Generation of receptor proteins grid and molecular docking

Specific grid cube box sizes were entered with fixed values for the x, y, and z axes to predict the phosphorylation sites as docking pockets. For Bae S, the grid box was fixed at X = 19.374, Y = 67.897, and Z = 4.26, whereas for Bae R, the grid box values were fixed at X = − 21.361, Y = − 67.564, and Z = − 80.515. Autodock software was used to dock the receptor protein and small-molecule ligand. Different molecular docking complexes were analyzed based on their binding energy values (kcal/moL) and hydrogen bonds. Visual results were further analyzed using Pymol.

Determination of MIC values and generation of time–sterilization curve

A single colony was inoculated into LB liquid medium and incubated at 200 rpm and 37℃ to the logarithmic growth phase. For each well of a sterile 96-well plate,100 µL of LB liquid medium and 10 µL of overnight cultured bacterial liquid were added. Then, 100 µL of imipenem solution was added for gradient dilution to achieve final concentrations of 128, 64, 32, 16, 8, 4, 2, 1 µg/mL. The plate was then cultured at 37℃ for 18–24 h, and the bacterial growth was observed by the naked eye to determine the MIC as the lowest concentration inhibiting visible growth. In parallel, antibiotics at a final concentration of ½ MIC were added to the bacterial solution. The mixture was then incubated at 200 rpm and 37 °C on a shaker. Samples were collected at 0, 2, 4, 6, 12, and 24 h post-administration. Then, 100 µL of bacterial solution extracted each time was diluted 10 times with 0.9% normal saline 4 times, resulting in a final dilution of 1:10,000. Then, 200 µL of the diluted bacterial solution was spread onto an LB solid medium and mixed thoroughly. The plates were inverted and incubated at 37℃ for 18–24 h, and the colonies were counted. A time–sterilization curve was plotted using the administration time as the horizontal coordinate (x-axis) and the logarithm of the colony-forming units as the vertical coordinate (y-axis).
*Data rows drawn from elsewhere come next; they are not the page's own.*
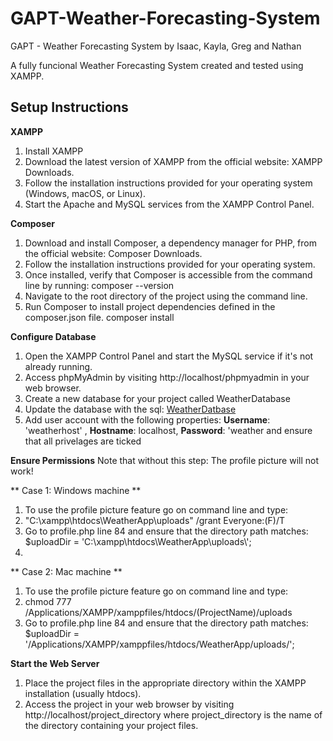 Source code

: # GAPT-Weather-Forecasting-System
GAPT - Weather Forecasting System by Isaac, Kayla, Greg and Nathan

A fully funcional Weather Forecasting System created and tested using XAMPP.

## Setup Instructions

**XAMPP**
1. Install XAMPP
2. Download the latest version of XAMPP from the official website: XAMPP Downloads.
3. Follow the installation instructions provided for your operating system (Windows, macOS, or Linux).
4. Start the Apache and MySQL services from the XAMPP Control Panel.

**Composer**
1. Download and install Composer, a dependency manager for PHP, from the official website: Composer Downloads.
2. Follow the installation instructions provided for your operating system.
3. Once installed, verify that Composer is accessible from the command line by running: composer --version
4. Navigate to the root directory of the project using the command line.
5. Run Composer to install project dependencies defined in the composer.json file. composer install

**Configure Database**
1. Open the XAMPP Control Panel and start the MySQL service if it's not already running.
2. Access phpMyAdmin by visiting http://localhost/phpmyadmin in your web browser.
3. Create a new database for your project called WeatherDatabase
4. Update the database with the sql: [WeatherDatbase](https://github.com/StaticRevo/GAPT-Weather-Forecasting-System/blob/main/LoginWeather/sql/WeatherDatabase.sql)
5. Add user account with the following properties: **Username**: 'weatherhost' , **Hostname**: localhost, **Password**: 'weather and ensure that all privelages are ticked

**Ensure Permissions**
Note that without this step: The profile picture will not work!

** Case 1: Windows machine **
1. To use the profile picture feature go on command line and type:
2. "C:\xampp\htdocs\WeatherApp\uploads" /grant Everyone:(F)/T
3. Go to profile.php line 84 and ensure that the directory path matches:  $uploadDir = 'C:\\xampp\\htdocs\\WeatherApp\\uploads\\';
4. 
** Case 2: Mac machine ** 
1. To use the profile picture feature go on command line and type:
2. chmod 777 /Applications/XAMPP/xamppfiles/htdocs/(ProjectName)/uploads
3. Go to profile.php line 84 and ensure that the directory path matches: $uploadDir = '/Applications/XAMPP/xamppfiles/htdocs/WeatherApp/uploads/';

**Start the Web Server**
1. Place the project files in the appropriate directory within the XAMPP installation (usually htdocs).
2. Access the project in your web browser by visiting http://localhost/project_directory where project_directory is the name of the directory containing your project files.
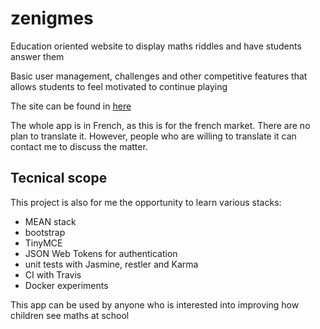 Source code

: # zenigmes
Education oriented website to display maths riddles and have students answer them

Basic user management, challenges and other competitive features that allows students to feel motivated to continue playing

The site can be found in [here](https://zenigmes.herokuapp.com)

The whole app is in French, as this is for the french market. There are no plan to translate it.
However, people who are willing to translate it can contact me to discuss the matter.

## Tecnical scope
This project is also for me the opportunity to learn various stacks:

* MEAN stack
* bootstrap
* TinyMCE
* JSON Web Tokens for authentication
* unit tests with Jasmine, restler and Karma
* CI with Travis
* Docker experiments

This app can be used by anyone who is interested into improving how children see maths at school
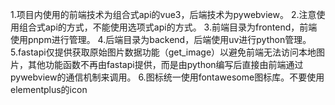 1.项目内使用的前端技术为组合式api的vue3，后端技术为pywebview。
2.注意使用组合式api的方式，不能使用选项式api的方式。
3.前端目录为frontend，前端使用pnpm进行管理。
4.后端目录为backend，后端使用uv进行python管理。
5.fastapi仅提供获取原始图片数据功能（get_image）以避免前端无法访问本地图片，其他功能函数不再由fastapi提供，而是由python编写后直接由前端通过pywebview的通信机制来调用。
6.图标统一使用fontawesome图标库。不要使用elementplus的icon
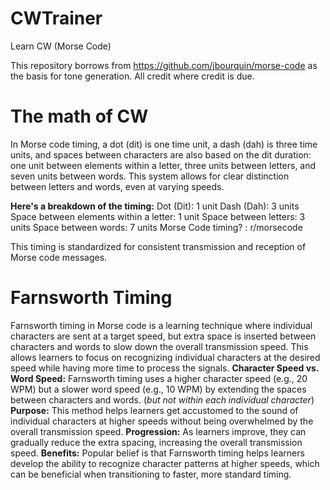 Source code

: # CWTrainer
Learn CW (Morse Code)

This repository borrows from https://github.com/jbourquin/morse-code as the basis for tone generation. All credit where credit is due.

# The math of CW
In Morse code timing, a dot (dit) is one time unit, a dash (dah) is three time units, and spaces between characters are also based on the dit duration: one unit between elements within a letter, three units between letters, and seven units between words. This system allows for clear distinction between letters and words, even at varying speeds.

**Here's a breakdown of the timing:**
Dot (Dit): 1 unit
Dash (Dah): 3 units
Space between elements within a letter: 1 unit
Space between letters: 3 units
Space between words: 7 units
Morse Code timing? : r/morsecode

This timing is standardized for consistent transmission and reception of Morse code messages.
# Farnsworth Timing
Farnsworth timing in Morse code is a learning technique where individual characters are sent at a target speed, but extra space is inserted between characters and words to slow down the overall transmission speed. This allows learners to focus on recognizing individual characters at the desired speed while having more time to process the signals. 
**Character Speed vs. Word Speed:**
Farnsworth timing uses a higher character speed (e.g., 20 WPM) but a slower word speed (e.g., 10 WPM) by extending the spaces between characters and words. (_but not within each individual character_)
**Purpose:**
This method helps learners get accustomed to the sound of individual characters at higher speeds without being overwhelmed by the overall transmission speed. 
**Progression:**
As learners improve, they can gradually reduce the extra spacing, increasing the overall transmission speed. 
**Benefits:**
Popular belief is that Farnsworth timing helps learners develop the ability to recognize character patterns at higher speeds, which can be beneficial when transitioning to faster, more standard timing.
Primer design and reverse transcription PCR detection of relative expression levels of two-component system genes bae S and bae R

RNA was extracted using the traditional Trizol method, followed by reverse transcription to obtain cDNA. The 16S rRNA gene was used as the internal reference gene. The Ct values of the two-component system genes bae S and bae R were determined using fluorescence quantitative PCR. The reaction conditions included an initial denaturation at 95℃ for 10 min, followed by denaturation at 95 °C for 15 s, annealing at 60 °C for 1 min, and 40 cycles of amplification(refer to the instructions for GeneStar(https://www.gene-star.com/) A311 product). The formula used for calculating relative expression was as follows: ΔCt = Cttarget gene – Ctinternal reference gene; ΔΔCt = ΔCtexperimental group – ΔCtcontrol group; and gene expression = 2–ΔΔCt. The experiment was conducted in triplicate.

Nucleotide sequence registration number

The nucleotide sequences of the required genes in this study were stored in the NCBI database under the GenBank accession numbers: 16S rRNA (LN611374.1), bae S (MK344183.1), and bae R (MK344168.1). The sequence of primers used in this study is shown in Table 1.

Table 1 Primer sequences used in this studyStatistical analysis

Each sample was replicated three times, and statistical analysis was performed using SPSS 22.0 software. A bar chart was created using GraphPad Prism 9 software. Two independent-samples t tests were used to compare the mRNA expression levels between the CRAB and the CSAB groups. A P value < 0.05 indicated a statistically significant difference, a P value < 0.01 indicated a significant difference, and a P value < 0.001 indicated an extremely significant difference.